The teacher was driving and Julio was sitting next to him; O, Muddy, and I sat in the back. Julio had decided to bring the teacher along—a cop might come in handy, but it was also to try to turn him. The teacher had already been initiated and tied into Julio’s gang when he killed that man—I was sure there was a knife with his fingerprints on it tucked away somewhere—and now he owed his life to Julio and to us. Besides, at the end of it all, Julio had a genuine brotherly bond with the teacher.
Obama, the soon-to-be president-elect, I hoped, was already commanding such a stage that Bush preferred to stay in the White House and out of sight. The radio was replaying his statement on the Kenya crisis—he was hoping for a transition to democracy. What was the likelihood, I wanted to scream to all of Mexico? What was the likelihood of a black U.S. presidential candidate talking policy about the African country that his father was from?
“Gringo, let me break it down for you. Everyone is pushing something. The motherfuckers in Iraq, democracy is a drug … forced into their veins. They nod in and out, the oil is piped out—you see what I mean?” Julio was saying.
“You keep telling yourself that. Democracy, no matter how fucked up, is not a drug. Drugs are you, Julio. Look at your country, thirty thousand dead,” I said defensively.
“But with your guns. Drugs kill; bombs kill. Boom, you are free but dead! Better be high and alive. No?” Julio responded and laughed the kind of laugh that told me he didn’t believe in what he was saying.
“You don’t have to deal,” I said to him angrily. The more I missed home, the more I defended it, the more I longed for it.
I had only seen Tijuana from afar. Drivi
ng out of the slum, we had caught the tail end of the city, vibrant with bold colors. There were buildings from centuries ago standing next to skyscrapers, and it gave the place an odd feeling, as if the past were here in the present.

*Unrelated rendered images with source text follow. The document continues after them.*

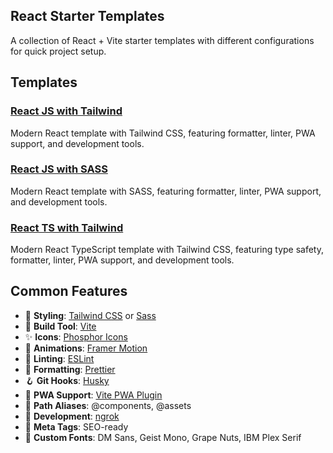 ## React Starter Templates

A collection of React + Vite starter templates with different configurations for quick project setup.

## Templates

### [React JS with Tailwind](./reactjs-tw)
Modern React template with Tailwind CSS, featuring formatter, linter, PWA support, and development tools.

### [React JS with SASS](./reactjs-sass)
Modern React template with SASS, featuring formatter, linter, PWA support, and development tools.

### [React TS with Tailwind](./reactjs-tw)
Modern React TypeScript template with Tailwind CSS, featuring type safety, formatter, linter, PWA support, and development tools.

## Common Features
- 🎨 **Styling**: [Tailwind CSS](https://tailwindcss.com/) or [Sass](https://sass-lang.com/)
- 🔧 **Build Tool**: [Vite](https://vitejs.dev/)
- ✨ **Icons**: [Phosphor Icons](https://phosphoricons.com/)
- 💫 **Animations**: [Framer Motion](https://www.framer.com/motion/)
- 🎯 **Linting**: [ESLint](https://eslint.org/)
- 💅 **Formatting**: [Prettier](https://prettier.io/)
- 🪝 **Git Hooks**: [Husky](https://typicode.github.io/husky/)
- 📱 **PWA Support**: [Vite PWA Plugin](https://vite-pwa-org.netlify.app/)
- 📍 **Path Aliases**: @components, @assets
- 🔄 **Development**: [ngrok](https://ngrok.com/)
- 🎯 **Meta Tags**: SEO-ready
- 🌟 **Custom Fonts**: DM Sans, Geist Mono, Grape Nuts, IBM Plex Serif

People were going about their business and, if it weren’t for them taking cover when a car backfired, one would never have thought that the fear of people like Julio ruled the city. It was hard to reconcile what I was seeing with the terror the city’s inhabitants felt every day, the terror of knowing that being innocent wouldn’t stop a stray bullet from a policeman or a gang from hitting you. Nairobi was also beautiful, Limuru even more so, but that had not stopped the violence.
The city suddenly opened up to the desert, where in contrast everything around us was the same—sand, desert, the occasional thriving cacti, and long-suffering stunted trees. Peaceful in its constancy—like an ocean, or the plains.
An hour or so from the border, as if conjured up from the desert nothingness, two clouds of dust suddenly spiraled toward us from both sides. When they got closer, we could make out four desert ATVs roaring away, bouncing from dune to dune—I could see why they were named dune buggies. If this had been a race I would have been admiring the display of skill; they were like surfers out in an ocean, riding wave after wave. Soon, we could make out four heavily armed men in protective gear and desert camouflage.
“Aren’t we still in our lovely Mexico?” Julio asked the teacher.
“Yes,” he said.
“Then what are these pendejos doing out here? Be ready for anything,” Julio told us.
“We can’t get arrested,” O said, as he and Muddy checked their AKs and placed more magazines by them. I readied my Glock. The teacher wasn’t armed, and Julio gave him a 9 mm.
“Who are they? Border patrol?” O asked.
“Welcome to your new life as an illegal immigrant—the Minutemen, white militia, they protect the borders,” I said.
“You mean they protect their own?” Julio said sarcastically.
“If they know who we are, they didn’t cross the border to take prisoners,” I said.